Step by step to learn from me Lucene (6)---lucene index optimization multi-thread creation index

Source: Internet
Author: User

These two days work a bit busy, blog update not timely, please everyone forgive me;

Before we learned that Lucene was created in the index, a IndexWriter acquires a read-write lock, which is inefficient when Lucene creates an index of the large data volume.

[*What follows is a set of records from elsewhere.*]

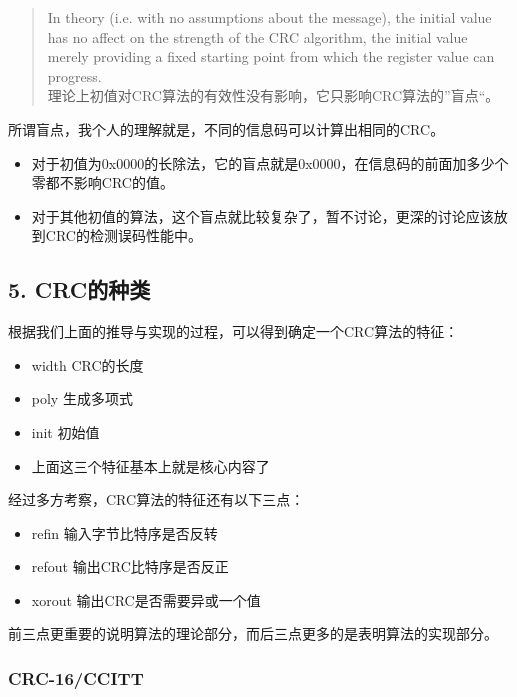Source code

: \documentclass[
]{article}
\begin{document}
\begin{quote}
In theory (i.e. with no assumptions about the message), the initial
value has no affect on the strength of the CRC algorithm, the initial
value merely providing a fixed starting point from which the register
value can progress. \\
理论上初值对CRC算法的有效性没有影响，它只影响CRC算法的''盲点``。
\end{quote}

所谓盲点，我个人的理解就是，不同的信息码可以计算出相同的CRC。

\begin{itemize}
\item
  对于初值为0x0000的长除法，它的盲点就是0x0000，在信息码的前面加多少个零都不影响CRC的值。
\item
  对于其他初值的算法，这个盲点就比较复杂了，暂不讨论，更深的讨论应该放到CRC的检测误码性能中。
\end{itemize}

\newpage
\hypertarget{header-n273}{%
\subsection{5. CRC的种类}\label{header-n273}}

根据我们上面的推导与实现的过程，可以得到确定一个CRC算法的特征：

\begin{itemize}
\item
  width CRC的长度
\item
  poly 生成多项式
\item
  init 初始值
\item
  上面这三个特征基本上就是核心内容了
\end{itemize}

经过多方考察，CRC算法的特征还有以下三点：

\begin{itemize}
\item
  refin 输入字节比特序是否反转
\item
  refout 输出CRC比特序是否反正
\item
  xorout 输出CRC是否需要异或一个值
\end{itemize}

前三点更重要的说明算法的理论部分，而后三点更多的是表明算法的实现部分。

\hypertarget{header-n293}{%
\subsubsection{CRC-16/CCITT}\label{header-n293}}
\end{document}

View previous documents step by step with me Lucene (5)---The index construction principle of lucene can be seen, the establishment of Lucene index, with the following points is very large;

    1. Disk space size, which directly affect the establishment of the index, or even cause the index write prompt completion, but there is no synchronization problem;
    2. The selection of the index merge policy, which is similar to the bulk operation in SQL, the number of bulk operations has a direct impact on the efficiency of execution, for Lucene, the index before merging the document in memory, so the selection of the appropriate merge strategy can also improve the efficiency of the index;
    3. A unique index corresponds to the choice of term, Lucene index is created by removing the document containing the same term from the index and then re-adding the document to the index, where the term corresponding document too much, will occupy disk IO, At the same time, the IndexWriter's write-lock takes longer and the corresponding execution efficiency is low.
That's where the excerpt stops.